__Exercise description__. Throughout the entries below, report every line where "decks" is found.
===== Record extracts =====
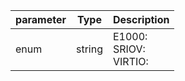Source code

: | parameter | Type | Description |
| ----------- | ----------- |----------- |
| enum  |  string  | E1000: <br/>SRIOV: <br/>VIRTIO:    |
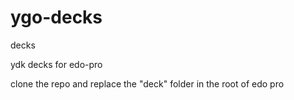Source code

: # ygo-decks
decks

ydk decks for edo-pro

clone the repo and replace the "deck" folder in the root of edo pro

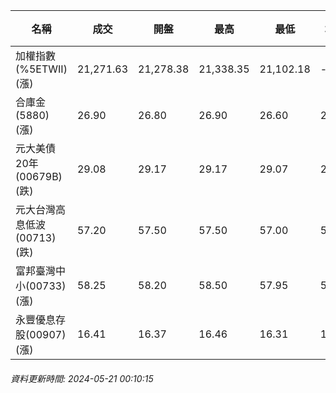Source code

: | 名稱 | 成交 | 開盤 | 最高 | 最低 | 均價 | 成交金額(億) | 昨收 | 漲跌幅 | 漲跌 | 總量 | 昨量 | 振幅 |
| -------- | -------- | -------- | -------- |-------- | -------- | -------- |-------- |-------- |-------- | -------- | -------- |-------- |
|加權指數(%5ETWII) (漲)|21,271.63|21,278.38|21,338.35|21,102.18|-|4,447.95|21,258.47|0.06%|13.16|9,632,279|0|1.11%|
|合庫金(5880) (漲)|26.90|26.80|26.90|26.60|26.81|3.60|26.60|1.13%|0.30|13,438|6,730|1.13%|
|元大美債20年(00679B) (跌)|29.08|29.17|29.17|29.07|29.10|15.34|29.24|0.55%|0.16|52,707|47,667|0.34%|
|元大台灣高息低波(00713) (跌)|57.20|57.50|57.50|57.00|57.26|5.42|57.50|0.52%|0.30|9,464|6,064|0.87%|
|富邦臺灣中小(00733) (漲)|58.25|58.20|58.50|57.95|58.23|1.95|58.00|0.43%|0.25|3,347|1,985|0.95%|
|永豐優息存股(00907) (漲)|16.41|16.37|16.46|16.31|16.37|0.515|16.29|0.74%|0.12|3,144|1,843|0.92%|
###### 資料更新時間: 2024-05-21 00:10:15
=====
__Answer section__.
: # ygo-decks
decks
ydk decks for edo-pro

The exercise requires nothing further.